### Exercise data
┌──
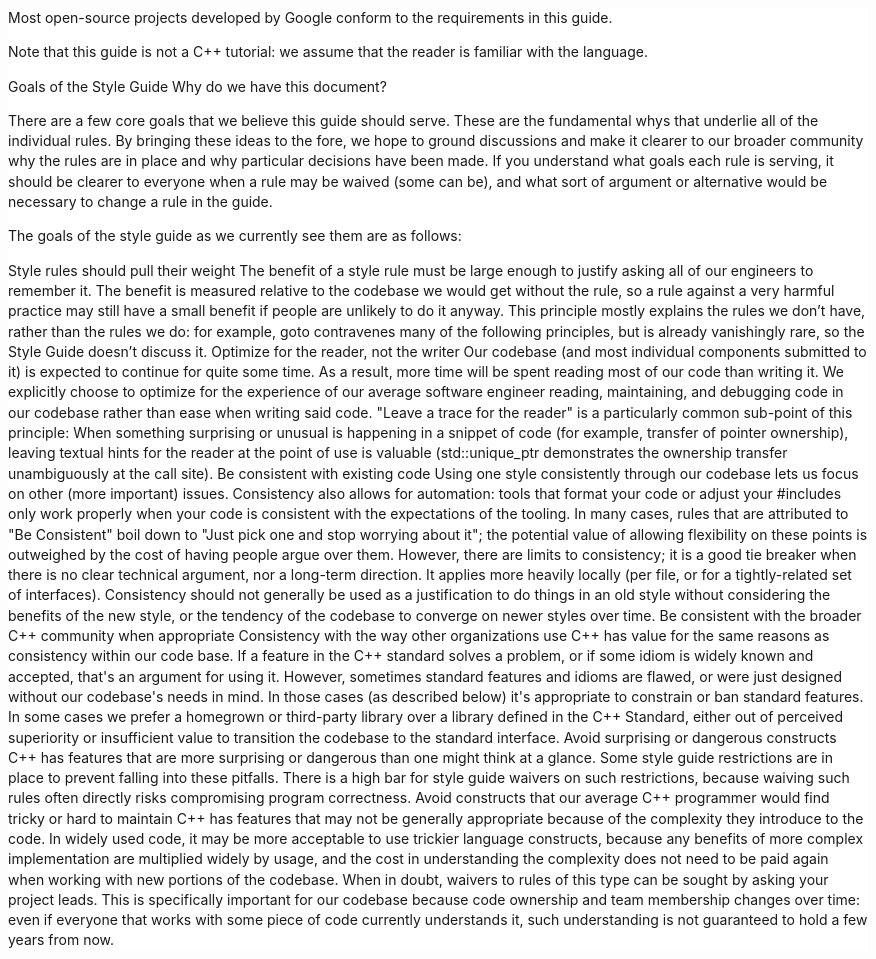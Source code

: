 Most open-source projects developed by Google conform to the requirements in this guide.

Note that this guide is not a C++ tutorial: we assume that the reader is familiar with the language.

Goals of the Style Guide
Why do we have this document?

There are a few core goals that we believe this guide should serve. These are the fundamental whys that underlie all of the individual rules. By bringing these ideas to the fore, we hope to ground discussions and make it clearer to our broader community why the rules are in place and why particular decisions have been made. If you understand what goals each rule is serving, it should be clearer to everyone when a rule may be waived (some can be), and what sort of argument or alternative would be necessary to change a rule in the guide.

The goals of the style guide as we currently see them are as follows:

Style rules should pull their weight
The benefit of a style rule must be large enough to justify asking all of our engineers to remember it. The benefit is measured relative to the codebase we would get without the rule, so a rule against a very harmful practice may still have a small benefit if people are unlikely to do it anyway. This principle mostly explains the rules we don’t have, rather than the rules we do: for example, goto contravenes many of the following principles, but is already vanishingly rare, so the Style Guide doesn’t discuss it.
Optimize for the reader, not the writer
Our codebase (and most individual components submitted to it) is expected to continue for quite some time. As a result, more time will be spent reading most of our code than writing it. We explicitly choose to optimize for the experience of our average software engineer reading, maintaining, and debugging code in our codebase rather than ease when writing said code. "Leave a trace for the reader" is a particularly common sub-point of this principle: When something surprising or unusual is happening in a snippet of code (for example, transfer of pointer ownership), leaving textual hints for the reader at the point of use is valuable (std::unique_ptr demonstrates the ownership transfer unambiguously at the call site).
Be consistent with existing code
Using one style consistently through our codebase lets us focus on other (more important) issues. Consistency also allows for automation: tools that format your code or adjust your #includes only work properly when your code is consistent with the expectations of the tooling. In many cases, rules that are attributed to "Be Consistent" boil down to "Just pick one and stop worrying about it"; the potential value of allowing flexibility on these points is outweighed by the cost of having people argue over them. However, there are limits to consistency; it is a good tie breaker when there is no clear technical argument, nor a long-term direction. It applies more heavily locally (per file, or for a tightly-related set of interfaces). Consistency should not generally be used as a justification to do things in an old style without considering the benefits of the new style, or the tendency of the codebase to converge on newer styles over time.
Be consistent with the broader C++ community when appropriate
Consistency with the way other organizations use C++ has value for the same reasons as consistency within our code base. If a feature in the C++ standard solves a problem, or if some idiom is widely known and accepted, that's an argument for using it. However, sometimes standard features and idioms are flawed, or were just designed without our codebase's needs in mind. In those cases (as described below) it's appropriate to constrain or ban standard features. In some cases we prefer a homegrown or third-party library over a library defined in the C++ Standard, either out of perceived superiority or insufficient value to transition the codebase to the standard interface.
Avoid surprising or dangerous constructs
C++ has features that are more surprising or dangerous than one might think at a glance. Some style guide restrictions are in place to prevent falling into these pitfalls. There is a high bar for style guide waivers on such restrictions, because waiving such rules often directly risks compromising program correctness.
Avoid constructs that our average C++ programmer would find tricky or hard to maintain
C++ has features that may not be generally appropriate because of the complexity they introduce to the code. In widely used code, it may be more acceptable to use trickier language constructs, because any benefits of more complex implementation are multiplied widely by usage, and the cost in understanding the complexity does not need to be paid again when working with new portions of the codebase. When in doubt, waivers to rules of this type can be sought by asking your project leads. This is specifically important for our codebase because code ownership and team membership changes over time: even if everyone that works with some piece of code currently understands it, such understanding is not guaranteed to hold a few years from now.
└──
┌──
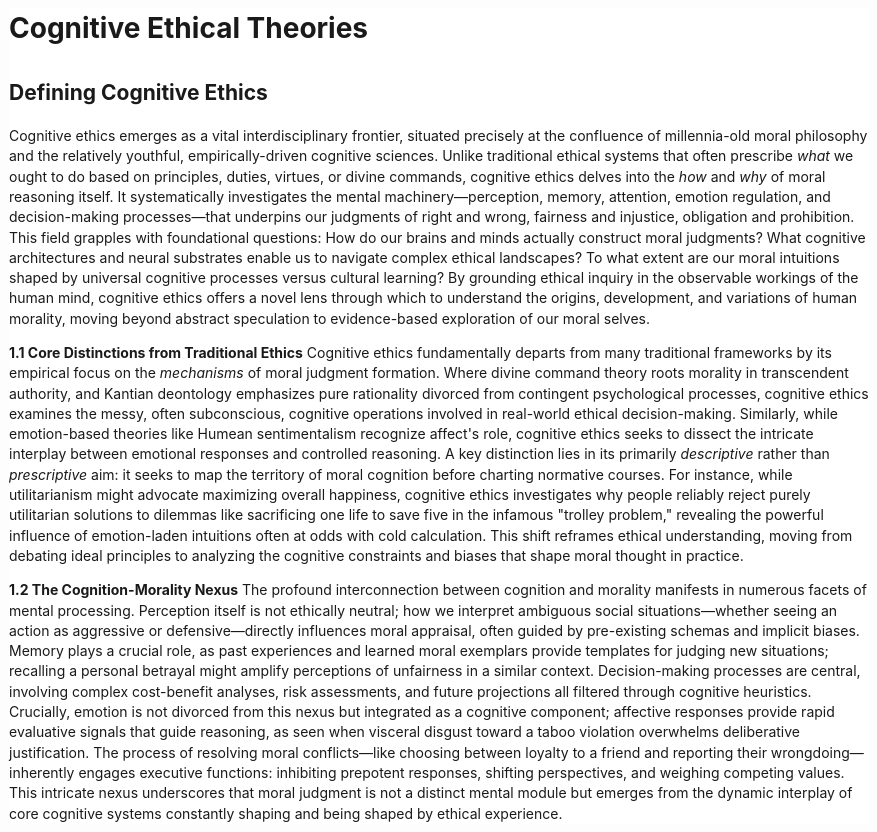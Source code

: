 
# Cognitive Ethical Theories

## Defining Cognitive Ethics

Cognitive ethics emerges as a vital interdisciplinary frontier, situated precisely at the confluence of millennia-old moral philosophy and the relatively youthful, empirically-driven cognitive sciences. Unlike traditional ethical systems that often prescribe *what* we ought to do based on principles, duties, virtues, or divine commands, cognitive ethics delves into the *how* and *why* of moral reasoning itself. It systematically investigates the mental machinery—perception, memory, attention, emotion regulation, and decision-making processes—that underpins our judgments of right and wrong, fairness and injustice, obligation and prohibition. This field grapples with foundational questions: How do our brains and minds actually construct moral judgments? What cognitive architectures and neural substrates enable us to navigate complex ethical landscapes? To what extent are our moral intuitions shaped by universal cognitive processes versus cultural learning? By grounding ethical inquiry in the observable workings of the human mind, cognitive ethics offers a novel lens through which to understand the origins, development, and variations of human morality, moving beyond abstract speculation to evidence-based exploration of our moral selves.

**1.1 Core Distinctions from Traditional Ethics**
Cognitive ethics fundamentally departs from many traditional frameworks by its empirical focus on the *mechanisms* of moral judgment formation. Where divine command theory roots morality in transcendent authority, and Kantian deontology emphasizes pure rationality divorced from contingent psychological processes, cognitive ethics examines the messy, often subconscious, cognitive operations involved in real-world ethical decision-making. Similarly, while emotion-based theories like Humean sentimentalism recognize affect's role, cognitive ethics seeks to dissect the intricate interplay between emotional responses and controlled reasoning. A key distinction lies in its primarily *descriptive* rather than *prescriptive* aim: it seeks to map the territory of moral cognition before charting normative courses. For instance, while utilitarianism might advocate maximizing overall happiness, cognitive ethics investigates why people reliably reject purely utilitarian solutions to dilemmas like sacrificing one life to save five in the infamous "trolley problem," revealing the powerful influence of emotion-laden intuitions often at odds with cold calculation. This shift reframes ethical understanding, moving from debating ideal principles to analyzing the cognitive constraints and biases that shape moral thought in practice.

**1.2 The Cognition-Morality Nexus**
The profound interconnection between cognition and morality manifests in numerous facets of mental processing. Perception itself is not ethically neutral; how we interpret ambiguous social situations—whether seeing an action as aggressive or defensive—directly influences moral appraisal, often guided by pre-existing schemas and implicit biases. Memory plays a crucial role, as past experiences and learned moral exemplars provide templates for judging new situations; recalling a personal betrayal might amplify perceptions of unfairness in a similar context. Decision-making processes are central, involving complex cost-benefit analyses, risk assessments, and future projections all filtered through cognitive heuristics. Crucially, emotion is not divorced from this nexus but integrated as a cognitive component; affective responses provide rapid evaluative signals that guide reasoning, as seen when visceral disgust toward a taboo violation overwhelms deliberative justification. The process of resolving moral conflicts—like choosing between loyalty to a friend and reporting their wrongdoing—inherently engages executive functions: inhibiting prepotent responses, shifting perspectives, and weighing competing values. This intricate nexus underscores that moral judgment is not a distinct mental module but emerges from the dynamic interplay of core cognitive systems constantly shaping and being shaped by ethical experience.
└──
┌──
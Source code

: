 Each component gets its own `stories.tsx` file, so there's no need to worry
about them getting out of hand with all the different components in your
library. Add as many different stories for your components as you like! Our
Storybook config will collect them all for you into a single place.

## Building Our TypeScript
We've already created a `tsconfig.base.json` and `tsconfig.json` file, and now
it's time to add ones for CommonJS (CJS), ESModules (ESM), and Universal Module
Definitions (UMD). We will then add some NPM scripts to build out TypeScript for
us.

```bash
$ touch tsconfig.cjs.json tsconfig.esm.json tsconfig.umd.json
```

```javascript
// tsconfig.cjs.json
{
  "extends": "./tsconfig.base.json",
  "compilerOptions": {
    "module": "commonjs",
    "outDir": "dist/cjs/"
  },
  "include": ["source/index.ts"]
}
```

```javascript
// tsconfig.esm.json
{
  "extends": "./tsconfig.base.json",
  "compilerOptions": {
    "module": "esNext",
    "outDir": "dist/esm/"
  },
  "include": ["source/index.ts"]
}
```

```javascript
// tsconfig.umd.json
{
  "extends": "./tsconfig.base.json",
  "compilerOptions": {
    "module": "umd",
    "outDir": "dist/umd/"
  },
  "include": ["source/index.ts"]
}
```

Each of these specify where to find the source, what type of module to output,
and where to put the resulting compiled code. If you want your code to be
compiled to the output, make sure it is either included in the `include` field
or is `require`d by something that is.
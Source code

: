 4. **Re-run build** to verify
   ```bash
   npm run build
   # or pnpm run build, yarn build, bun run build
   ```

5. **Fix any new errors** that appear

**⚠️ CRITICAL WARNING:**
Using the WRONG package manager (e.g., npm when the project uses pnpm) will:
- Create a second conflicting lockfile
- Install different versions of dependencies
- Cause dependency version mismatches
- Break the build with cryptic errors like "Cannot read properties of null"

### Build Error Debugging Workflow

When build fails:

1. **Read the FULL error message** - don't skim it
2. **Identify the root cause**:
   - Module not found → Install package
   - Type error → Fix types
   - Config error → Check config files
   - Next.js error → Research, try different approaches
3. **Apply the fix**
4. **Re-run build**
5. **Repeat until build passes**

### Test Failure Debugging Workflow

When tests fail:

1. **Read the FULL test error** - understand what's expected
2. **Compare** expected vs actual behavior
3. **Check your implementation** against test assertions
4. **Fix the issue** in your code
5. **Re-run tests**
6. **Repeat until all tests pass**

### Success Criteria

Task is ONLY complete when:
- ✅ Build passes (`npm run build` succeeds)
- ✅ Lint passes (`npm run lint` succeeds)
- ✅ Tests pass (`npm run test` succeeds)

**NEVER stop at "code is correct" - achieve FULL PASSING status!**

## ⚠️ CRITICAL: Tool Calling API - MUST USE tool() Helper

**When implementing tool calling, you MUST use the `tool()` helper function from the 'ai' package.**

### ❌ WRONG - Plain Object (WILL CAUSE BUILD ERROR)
└──
### Task details
Look above for the line containing "Task is ONLY". Output from there through the line containing "### ❌ WRONG", exactly and inclusively.

### Answer below
Task is ONLY complete when:
- ✅ Build passes (`npm run build` succeeds)
- ✅ Lint passes (`npm run lint` succeeds)
- ✅ Tests pass (`npm run test` succeeds)

**NEVER stop at "code is correct" - achieve FULL PASSING status!**

## ⚠️ CRITICAL: Tool Calling API - MUST USE tool() Helper

**When implementing tool calling, you MUST use the `tool()` helper function from the 'ai' package.**

### ❌ WRONG - Plain Object (WILL CAUSE BUILD ERROR)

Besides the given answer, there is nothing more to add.